◆ Instructions to follow ◆
Work out how many lines in the data below include "passphrase", then reply with that number only.

[Saved entries]
--------------------

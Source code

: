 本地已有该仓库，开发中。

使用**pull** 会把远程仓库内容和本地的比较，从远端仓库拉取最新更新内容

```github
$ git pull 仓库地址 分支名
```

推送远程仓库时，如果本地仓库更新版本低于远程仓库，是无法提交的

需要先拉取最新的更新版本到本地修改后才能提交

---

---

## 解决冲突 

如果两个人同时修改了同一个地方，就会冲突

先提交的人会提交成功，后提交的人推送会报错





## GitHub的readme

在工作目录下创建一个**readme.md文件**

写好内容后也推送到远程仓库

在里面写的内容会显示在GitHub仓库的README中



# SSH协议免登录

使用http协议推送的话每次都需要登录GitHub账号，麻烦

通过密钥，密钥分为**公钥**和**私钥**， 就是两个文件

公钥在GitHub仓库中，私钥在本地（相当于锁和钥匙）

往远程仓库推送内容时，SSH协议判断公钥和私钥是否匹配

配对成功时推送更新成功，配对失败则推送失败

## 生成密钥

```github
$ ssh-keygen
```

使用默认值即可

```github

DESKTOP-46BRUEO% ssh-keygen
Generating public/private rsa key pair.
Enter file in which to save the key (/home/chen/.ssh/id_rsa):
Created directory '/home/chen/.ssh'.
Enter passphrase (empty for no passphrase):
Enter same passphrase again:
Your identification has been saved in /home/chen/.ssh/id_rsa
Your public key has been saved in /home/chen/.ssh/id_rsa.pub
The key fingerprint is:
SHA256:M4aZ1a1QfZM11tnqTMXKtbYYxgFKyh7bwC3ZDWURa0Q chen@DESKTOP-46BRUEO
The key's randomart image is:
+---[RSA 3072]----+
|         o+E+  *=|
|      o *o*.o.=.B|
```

--------------------

◆ Response to the exercise ◆
2